Python Data Structure and Algorithm Tutorial – Deletion from a B-tree

Deletion from a B-tree

 

In this tutorial, you will learn how to delete a key from a b-tree. Also, you will find working examples of deleting keys from a B-tree in C, C++, Java and Python.

Deleting an element on a B-tree consists of three main events: searching the node where the key to be deleted exists, deleting the key and balancing the tree if required.

While deleting a tree, a condition called underflow may occur. Underflow occurs when a node contains less than the minimum number of keys it should hold.

The terms to be understood before studying deletion operation are:

  1. Inorder Predecessor
    The largest key on the left child of a node is called its inorder predecessor.
  2. Inorder Successor
    The smallest key on the right child of a node is called its inorder successor.

 


Deletion Operation

Before going through the steps below, one must know these facts about a B tree of degree m.

  1. A node can have a maximum of m children. (i.e. 3)
  2. A node can contain a maximum of m - 1 keys. (i.e. 2)
  3. A node should have a minimum of ⌈m/2⌉ children. (i.e. 2)
  4. A node (except root node) should contain a minimum of ⌈m/2⌉ - 1 keys. (i.e. 1)

 

There are three main cases for deletion operation in a B tree.

Case I

The key to be deleted lies in the leaf. There are two cases for it.

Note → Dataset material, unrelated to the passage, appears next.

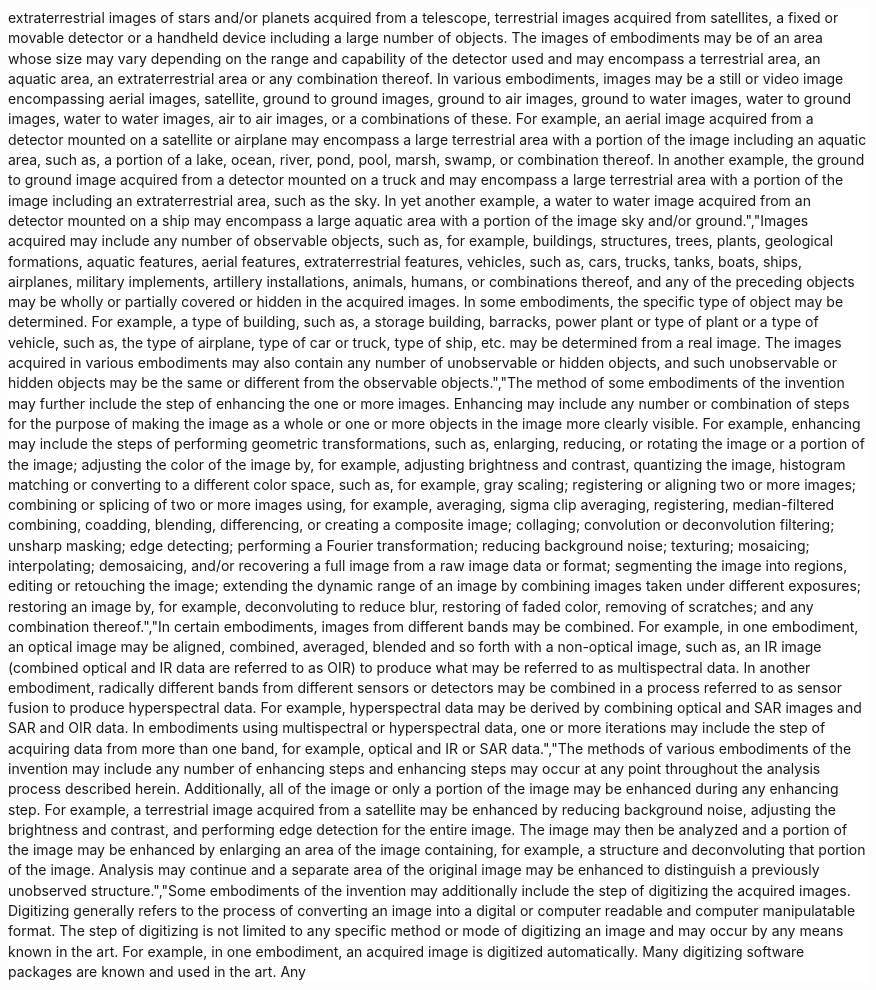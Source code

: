 extraterrestrial images of stars and\/or planets acquired from a telescope, terrestrial images acquired from satellites, a fixed or movable detector or a handheld device including a large number of objects. The images of embodiments may be of an area whose size may vary depending on the range and capability of the detector used and may encompass a terrestrial area, an aquatic area, an extraterrestrial area or any combination thereof. In various embodiments, images may be a still or video image encompassing aerial images, satellite, ground to ground images, ground to air images, ground to water images, water to ground images, water to water images, air to air images, or a combinations of these. For example, an aerial image acquired from a detector mounted on a satellite or airplane may encompass a large terrestrial area with a portion of the image including an aquatic area, such as, a portion of a lake, ocean, river, pond, pool, marsh, swamp, or combination thereof. In another example, the ground to ground image acquired from a detector mounted on a truck and may encompass a large terrestrial area with a portion of the image including an extraterrestrial area, such as the sky. In yet another example, a water to water image acquired from an detector mounted on a ship may encompass a large aquatic area with a portion of the image sky and\/or ground.","Images acquired may include any number of observable objects, such as, for example, buildings, structures, trees, plants, geological formations, aquatic features, aerial features, extraterrestrial features, vehicles, such as, cars, trucks, tanks, boats, ships, airplanes, military implements, artillery installations, animals, humans, or combinations thereof, and any of the preceding objects may be wholly or partially covered or hidden in the acquired images. In some embodiments, the specific type of object may be determined. For example, a type of building, such as, a storage building, barracks, power plant or type of plant or a type of vehicle, such as, the type of airplane, type of car or truck, type of ship, etc. may be determined from a real image. The images acquired in various embodiments may also contain any number of unobservable or hidden objects, and such unobservable or hidden objects may be the same or different from the observable objects.","The method of some embodiments of the invention may further include the step of enhancing the one or more images. Enhancing may include any number or combination of steps for the purpose of making the image as a whole or one or more objects in the image more clearly visible. For example, enhancing may include the steps of performing geometric transformations, such as, enlarging, reducing, or rotating the image or a portion of the image; adjusting the color of the image by, for example, adjusting brightness and contrast, quantizing the image, histogram matching or converting to a different color space, such as, for example, gray scaling; registering or aligning two or more images; combining or splicing of two or more images using, for example, averaging, sigma clip averaging, registering, median-filtered combining, coadding, blending, differencing, or creating a composite image; collaging; convolution or deconvolution filtering; unsharp masking; edge detecting; performing a Fourier transformation; reducing background noise; texturing; mosaicing; interpolating; demosaicing, and\/or recovering a full image from a raw image data or format; segmenting the image into regions, editing or retouching the image; extending the dynamic range of an image by combining images taken under different exposures; restoring an image by, for example, deconvoluting to reduce blur, restoring of faded color, removing of scratches; and any combination thereof.","In certain embodiments, images from different bands may be combined. For example, in one embodiment, an optical image may be aligned, combined, averaged, blended and so forth with a non-optical image, such as, an IR image (combined optical and IR data are referred to as OIR) to produce what may be referred to as multispectral data. In another embodiment, radically different bands from different sensors or detectors may be combined in a process referred to as sensor fusion to produce hyperspectral data. For example, hyperspectral data may be derived by combining optical and SAR images and SAR and OIR data. In embodiments using multispectral or hyperspectral data, one or more iterations may include the step of acquiring data from more than one band, for example, optical and IR or SAR data.","The methods of various embodiments of the invention may include any number of enhancing steps and enhancing steps may occur at any point throughout the analysis process described herein. Additionally, all of the image or only a portion of the image may be enhanced during any enhancing step. For example, a terrestrial image acquired from a satellite may be enhanced by reducing background noise, adjusting the brightness and contrast, and performing edge detection for the entire image. The image may then be analyzed and a portion of the image may be enhanced by enlarging an area of the image containing, for example, a structure and deconvoluting that portion of the image. Analysis may continue and a separate area of the original image may be enhanced to distinguish a previously unobserved structure.","Some embodiments of the invention may additionally include the step of digitizing the acquired images. Digitizing generally refers to the process of converting an image into a digital or computer readable and computer manipulatable format. The step of digitizing is not limited to any specific method or mode of digitizing an image and may occur by any means known in the art. For example, in one embodiment, an acquired image is digitized automatically. Many digitizing software packages are known and used in the art. Any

  1. The deletion of the key does not violate the property of the minimum number of keys a node should hold.In the tree below, deleting 32 does not violate the above properties.
    Delete a key from a B-tree
    Deleting a leaf key (32) from B-tree
  2. The deletion of the key violates the property of the minimum number of keys a node should hold. In this case, we borrow a key from its immediate neighboring sibling node in the order of left to right.First, visit the immediate left sibling. If the left sibling node has more than a minimum number of keys, then borrow a key from this node.

    Else, check to borrow from the immediate right sibling node.

    In the tree below, deleting 31 results in the above condition. Let us borrow a key from the left sibling node.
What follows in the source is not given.